The feminism is striking on two levels. On the first level is the story of a bright young woman who pursued a career in education and suceeded, at a time when such an accomplishment was rare. On the second level is the young woman who loved innocently and realized how much her life was still curtailed by society.

The writing is beautiful, the characters enduring, and the journey worth taking. ( )
  Angelina-Justice | Feb 3, 2014 |
I loved this book almost as much as I loved the Moonflower Vine. I have to admit that the setting is almost exactly where I live and I can imagine the college as one of the state colleges near by. That in itself gives a comfortable feel about the book. However, that is where the comfort ends. The early 1940's are a long way from here. Allen, the protagonist, is such an innocent with big dreams it is almost hard to fathom that she is real, but she comes across as very real.

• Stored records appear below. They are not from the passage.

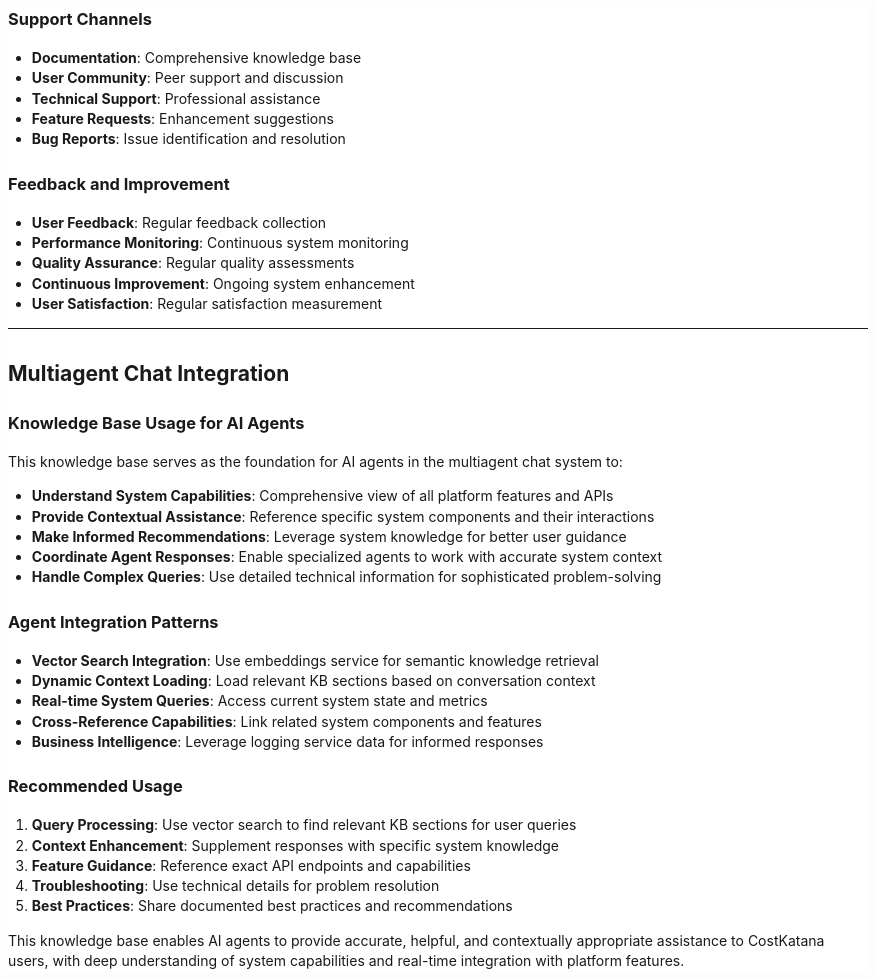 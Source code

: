 ### Support Channels
- **Documentation**: Comprehensive knowledge base
- **User Community**: Peer support and discussion
- **Technical Support**: Professional assistance
- **Feature Requests**: Enhancement suggestions
- **Bug Reports**: Issue identification and resolution

### Feedback and Improvement
- **User Feedback**: Regular feedback collection
- **Performance Monitoring**: Continuous system monitoring
- **Quality Assurance**: Regular quality assessments
- **Continuous Improvement**: Ongoing system enhancement
- **User Satisfaction**: Regular satisfaction measurement

---

## Multiagent Chat Integration

### Knowledge Base Usage for AI Agents
This knowledge base serves as the foundation for AI agents in the multiagent chat system to:
- **Understand System Capabilities**: Comprehensive view of all platform features and APIs
- **Provide Contextual Assistance**: Reference specific system components and their interactions
- **Make Informed Recommendations**: Leverage system knowledge for better user guidance
- **Coordinate Agent Responses**: Enable specialized agents to work with accurate system context
- **Handle Complex Queries**: Use detailed technical information for sophisticated problem-solving

### Agent Integration Patterns
- **Vector Search Integration**: Use embeddings service for semantic knowledge retrieval
- **Dynamic Context Loading**: Load relevant KB sections based on conversation context
- **Real-time System Queries**: Access current system state and metrics
- **Cross-Reference Capabilities**: Link related system components and features
- **Business Intelligence**: Leverage logging service data for informed responses

### Recommended Usage
1. **Query Processing**: Use vector search to find relevant KB sections for user queries
2. **Context Enhancement**: Supplement responses with specific system knowledge
3. **Feature Guidance**: Reference exact API endpoints and capabilities
4. **Troubleshooting**: Use technical details for problem resolution
5. **Best Practices**: Share documented best practices and recommendations

This knowledge base enables AI agents to provide accurate, helpful, and contextually appropriate assistance to CostKatana users, with deep understanding of system capabilities and real-time integration with platform features.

In actuality, the 1940's aren't all that long ago, but what great strides our culture has made in the choices, hopes and dreams of women. Ok, there may be some backstepping for the choices of women today, but the restrictions that bright capable women lived under in those times is almost heartbreaking. Today's culture does provide some choices; the culture of a small college in rural America during that time provided only a very narrow track for women, and often it was other women who made that track so narrow.

The colleague who is marrying the "catch" of the town is especially interesting as is all the wedding preparation and the wedding itself. Carlson has great ability to put the reader right in the middle of the setting; one could almost hear the organ music and smell the flowers while sweat trickled down the back from heat. I do feel Carlson does a slightly better job in constructing her female characters than the "average" males. My only complaint might be that George and Toby, Allen's students and "soul mates" don't have the depth that most of the other characters do. Dr. Ansel, her colleague who lives with his mother, could come straight out of the Andy Griffin show. But, that does provide some comic relief in a sad way (if there is such a thing). In short, good story, believable characters, and a chance to walk in the shoes of a talented young woman who could be one of those women who helped pave the way for those of us that were able to appreciate more choices in our lives. ( )
  maryreinert | Aug 23, 2013 |
One-book-wonder Jetta Carleton was actually a two-book wonder, as it turns out. A draft manuscript for Clair de Lune (then called The Back Alleys of Spring), was discovered in the custody of an old friend of Carleton’s and published in 2012 by Harper Perennial after some “cleaning up.”

It’s a slighter work than The Moonflower Vine, but for me more enjoyable to read, simply because I identified with the main character, Allen, a community college instructor, and her desire to escape the small-minded philistines of rural America and pursue a life of learning and art. I liked how Carleton played with the teacher-student relationship and challenged the reader to defend traditional notions of propriety. (Carleton wrote two novels and both involve inappropriate student-teacher relationships…what’s that about?). As I said, I enjoyed it, but at the end of the day, my impression of the book was that it was a hair jejune, maybe a little self-serving, definitely of its time – not timeless. ( )
  CasualFriday | May 27, 2013 |
I thought Moonflower Vine (which I loved) was Jetta Carleton's only book so I was thrilled to find that a second book had recently been discovered. I enjoyed it and its look into the past but it wasn't nearly as well developed as her first one. ( )
  MelissaMcB | Aug 19, 2012 |
I really, really wanted to love this book instead of merely liking it. It is set in my neck of the woods of Southwest Missouri and is about a teacher in the 1940s. All pluses in my reading world that were offset by the three strikes against it: too sentimental, too dramatic, and a disappointing ending.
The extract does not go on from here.